Lastly, it is important to consider not only immediate but also long-term ethical risks—including existential risks (Bostrom 2017). While most extant literature identifies ethical risk across at least more than one time horizon, it can be beneficial to include it as a specific dimension of analysis (Milano, Taddeo, and Floridi 2020).

Existential risks

Perhaps the most important ethical risk to consider is existential risk. Under the increasingly looming possibility of eventual artificial general intelligence, the study of aligning AI to human values is a growing philosophical field (Bostrom 2017; Zhi-Xuan 2020).

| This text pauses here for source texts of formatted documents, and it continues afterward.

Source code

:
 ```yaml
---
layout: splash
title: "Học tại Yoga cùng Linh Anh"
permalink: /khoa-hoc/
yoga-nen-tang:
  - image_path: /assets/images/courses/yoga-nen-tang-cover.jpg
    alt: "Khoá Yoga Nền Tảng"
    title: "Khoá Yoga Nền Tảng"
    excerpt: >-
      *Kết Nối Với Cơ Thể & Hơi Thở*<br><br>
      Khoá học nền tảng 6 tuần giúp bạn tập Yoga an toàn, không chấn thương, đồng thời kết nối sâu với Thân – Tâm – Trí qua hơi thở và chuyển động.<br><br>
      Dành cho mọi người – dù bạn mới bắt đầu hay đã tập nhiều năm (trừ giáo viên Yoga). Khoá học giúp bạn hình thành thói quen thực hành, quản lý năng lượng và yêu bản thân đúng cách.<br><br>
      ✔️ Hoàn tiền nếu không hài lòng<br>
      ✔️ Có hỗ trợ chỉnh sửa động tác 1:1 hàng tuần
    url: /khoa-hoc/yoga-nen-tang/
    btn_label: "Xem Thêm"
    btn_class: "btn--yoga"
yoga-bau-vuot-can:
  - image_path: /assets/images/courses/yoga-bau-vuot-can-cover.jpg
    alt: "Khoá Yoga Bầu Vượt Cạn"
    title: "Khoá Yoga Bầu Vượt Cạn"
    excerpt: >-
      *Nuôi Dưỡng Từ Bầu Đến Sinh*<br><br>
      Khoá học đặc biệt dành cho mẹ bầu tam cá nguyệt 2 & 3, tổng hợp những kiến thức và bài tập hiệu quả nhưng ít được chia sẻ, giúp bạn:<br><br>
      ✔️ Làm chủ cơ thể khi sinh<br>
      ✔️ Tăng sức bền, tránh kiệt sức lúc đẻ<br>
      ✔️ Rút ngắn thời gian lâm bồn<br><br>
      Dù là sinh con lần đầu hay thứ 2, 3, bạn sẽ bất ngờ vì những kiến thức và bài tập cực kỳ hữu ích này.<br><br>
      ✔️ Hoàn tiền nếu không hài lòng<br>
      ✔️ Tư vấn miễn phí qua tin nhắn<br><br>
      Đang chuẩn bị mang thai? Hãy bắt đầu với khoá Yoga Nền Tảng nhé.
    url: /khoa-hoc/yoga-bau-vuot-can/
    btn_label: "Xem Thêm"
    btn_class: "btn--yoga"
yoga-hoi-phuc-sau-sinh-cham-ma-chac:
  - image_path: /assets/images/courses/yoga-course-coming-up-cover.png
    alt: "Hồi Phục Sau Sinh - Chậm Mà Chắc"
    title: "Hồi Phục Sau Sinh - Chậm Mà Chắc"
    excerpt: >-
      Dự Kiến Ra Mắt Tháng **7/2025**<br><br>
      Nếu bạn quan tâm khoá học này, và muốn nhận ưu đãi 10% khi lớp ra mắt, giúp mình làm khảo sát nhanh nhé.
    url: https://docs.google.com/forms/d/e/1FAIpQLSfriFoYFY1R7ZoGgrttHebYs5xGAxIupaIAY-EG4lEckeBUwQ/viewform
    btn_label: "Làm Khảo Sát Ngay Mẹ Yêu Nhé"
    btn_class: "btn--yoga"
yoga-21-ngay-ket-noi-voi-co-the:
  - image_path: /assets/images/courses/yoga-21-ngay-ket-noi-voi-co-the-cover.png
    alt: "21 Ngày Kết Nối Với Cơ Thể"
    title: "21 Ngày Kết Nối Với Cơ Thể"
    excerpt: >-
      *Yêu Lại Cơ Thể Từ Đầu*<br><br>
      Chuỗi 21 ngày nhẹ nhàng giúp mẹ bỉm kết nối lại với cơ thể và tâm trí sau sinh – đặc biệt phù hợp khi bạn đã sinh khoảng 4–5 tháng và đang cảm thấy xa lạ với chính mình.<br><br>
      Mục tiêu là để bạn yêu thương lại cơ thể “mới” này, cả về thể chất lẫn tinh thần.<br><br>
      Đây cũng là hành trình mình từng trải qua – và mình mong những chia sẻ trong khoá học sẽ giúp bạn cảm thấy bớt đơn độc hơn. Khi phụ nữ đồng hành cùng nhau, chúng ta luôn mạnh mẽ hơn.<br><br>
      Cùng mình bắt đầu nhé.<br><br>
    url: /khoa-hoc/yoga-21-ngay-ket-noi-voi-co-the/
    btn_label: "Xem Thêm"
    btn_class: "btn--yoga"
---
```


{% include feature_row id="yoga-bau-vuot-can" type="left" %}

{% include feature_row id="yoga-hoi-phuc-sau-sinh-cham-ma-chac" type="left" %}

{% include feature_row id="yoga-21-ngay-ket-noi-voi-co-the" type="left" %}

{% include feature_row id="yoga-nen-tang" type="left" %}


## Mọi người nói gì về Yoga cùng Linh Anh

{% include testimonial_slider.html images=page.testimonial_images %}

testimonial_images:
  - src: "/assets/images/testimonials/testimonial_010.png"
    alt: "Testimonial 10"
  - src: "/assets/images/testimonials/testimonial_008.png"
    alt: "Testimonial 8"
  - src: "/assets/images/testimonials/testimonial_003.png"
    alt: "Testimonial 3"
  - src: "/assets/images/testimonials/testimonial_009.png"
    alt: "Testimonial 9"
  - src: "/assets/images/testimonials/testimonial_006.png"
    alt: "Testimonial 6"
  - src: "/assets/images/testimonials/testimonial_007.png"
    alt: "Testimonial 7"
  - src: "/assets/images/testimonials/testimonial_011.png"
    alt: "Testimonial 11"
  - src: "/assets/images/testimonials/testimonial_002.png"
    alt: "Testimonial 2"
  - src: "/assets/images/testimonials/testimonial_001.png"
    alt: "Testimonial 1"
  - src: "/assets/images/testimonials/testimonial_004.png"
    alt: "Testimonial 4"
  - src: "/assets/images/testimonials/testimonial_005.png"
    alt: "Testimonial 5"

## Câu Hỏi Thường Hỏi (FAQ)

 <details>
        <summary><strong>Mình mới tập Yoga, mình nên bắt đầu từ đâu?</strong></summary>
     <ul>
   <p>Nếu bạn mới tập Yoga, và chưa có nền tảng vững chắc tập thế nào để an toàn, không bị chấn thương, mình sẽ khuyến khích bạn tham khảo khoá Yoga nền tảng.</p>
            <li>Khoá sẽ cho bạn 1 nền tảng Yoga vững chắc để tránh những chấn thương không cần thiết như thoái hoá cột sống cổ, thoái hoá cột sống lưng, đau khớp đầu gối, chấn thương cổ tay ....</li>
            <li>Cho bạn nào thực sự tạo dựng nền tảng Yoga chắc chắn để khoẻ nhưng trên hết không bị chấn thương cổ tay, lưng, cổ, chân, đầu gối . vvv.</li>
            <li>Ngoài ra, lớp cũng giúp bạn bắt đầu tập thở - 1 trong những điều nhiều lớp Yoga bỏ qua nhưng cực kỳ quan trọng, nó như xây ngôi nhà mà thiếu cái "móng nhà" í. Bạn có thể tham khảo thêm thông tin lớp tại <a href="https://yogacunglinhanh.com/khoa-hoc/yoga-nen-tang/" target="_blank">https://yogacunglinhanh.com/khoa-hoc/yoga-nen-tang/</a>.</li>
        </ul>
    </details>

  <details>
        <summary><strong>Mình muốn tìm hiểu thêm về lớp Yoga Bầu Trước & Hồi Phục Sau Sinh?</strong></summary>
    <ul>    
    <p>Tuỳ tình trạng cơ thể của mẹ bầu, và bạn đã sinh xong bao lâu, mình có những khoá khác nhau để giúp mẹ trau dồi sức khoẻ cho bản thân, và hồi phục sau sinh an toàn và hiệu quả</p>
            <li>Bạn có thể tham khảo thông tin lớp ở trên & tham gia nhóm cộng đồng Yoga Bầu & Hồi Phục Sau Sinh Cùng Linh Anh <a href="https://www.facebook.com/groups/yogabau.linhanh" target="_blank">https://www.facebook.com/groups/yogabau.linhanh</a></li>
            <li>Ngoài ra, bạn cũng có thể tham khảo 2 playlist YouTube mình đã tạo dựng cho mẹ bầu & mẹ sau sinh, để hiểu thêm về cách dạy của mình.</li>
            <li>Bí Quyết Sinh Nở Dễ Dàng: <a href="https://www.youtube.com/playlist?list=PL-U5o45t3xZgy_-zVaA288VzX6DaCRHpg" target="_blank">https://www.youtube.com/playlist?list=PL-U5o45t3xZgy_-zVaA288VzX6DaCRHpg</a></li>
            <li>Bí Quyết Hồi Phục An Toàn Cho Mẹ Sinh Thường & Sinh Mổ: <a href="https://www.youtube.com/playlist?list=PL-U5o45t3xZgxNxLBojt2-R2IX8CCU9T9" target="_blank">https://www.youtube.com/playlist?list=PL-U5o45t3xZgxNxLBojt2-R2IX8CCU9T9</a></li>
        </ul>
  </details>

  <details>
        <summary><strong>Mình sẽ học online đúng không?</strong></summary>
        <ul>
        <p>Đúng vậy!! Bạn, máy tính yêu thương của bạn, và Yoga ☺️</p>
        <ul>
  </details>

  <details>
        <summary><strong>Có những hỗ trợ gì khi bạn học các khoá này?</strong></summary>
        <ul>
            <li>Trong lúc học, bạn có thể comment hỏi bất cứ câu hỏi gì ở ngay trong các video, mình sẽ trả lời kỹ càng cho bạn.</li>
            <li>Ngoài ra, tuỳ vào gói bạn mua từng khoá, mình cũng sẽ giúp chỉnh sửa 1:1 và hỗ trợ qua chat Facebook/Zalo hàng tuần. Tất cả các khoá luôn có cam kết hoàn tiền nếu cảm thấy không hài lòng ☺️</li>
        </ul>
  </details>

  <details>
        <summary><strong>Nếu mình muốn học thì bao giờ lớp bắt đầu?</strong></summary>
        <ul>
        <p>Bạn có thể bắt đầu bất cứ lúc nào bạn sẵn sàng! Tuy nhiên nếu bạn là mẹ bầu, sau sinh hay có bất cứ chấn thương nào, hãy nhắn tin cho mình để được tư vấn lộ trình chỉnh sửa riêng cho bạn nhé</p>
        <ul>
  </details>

Social robotics is not exempt from the need to face these considerations (Zhi-Xuan 2020).

One way in which social agents may me misaligned, and indeed are often misaligned today, is in the reproduction and reinforcement of problematic social biases. For example, West et al.’s 2019 UNESCO report identified how some female-gendered social agents propagated harmful stereotypes about the docility of women when they were not programmed to respond appropriately to abusive treatment from users (West, Kraut, and Ei Chew 2019).

In this vein, existential risks which affect a particular identity of people should not be ignored. Design decisions, particularly those at scale, which causes detriment for a particular social group must be met with a gravity equal to as if it were a detriment to us all. Irresponsible treatment of robotic and artificial identity is undoubtedly a manner in which this occurs (West, Kraut, and Ei Chew 2019; D’Ignazio and Klein 2020).

It is for these reasons that I shall incorporate alignment thought into this project. It is important to note that not all is dour; Even here there is room to develop thought in positive ways of addressing existential risk. Developing more complete identity ethics in the context of HRI may reinforce the idea of social robots not as panaceae but as precision tools with specific use-cases, encouraging our fellow researchers to reconsider applications where robots are unnecessary. This leads to less usage of energy and climate-intensive materials such as lithium, and allows for the reallocation of funds to more effective causes. (Hambuchen, Marquez, and Fong 2021).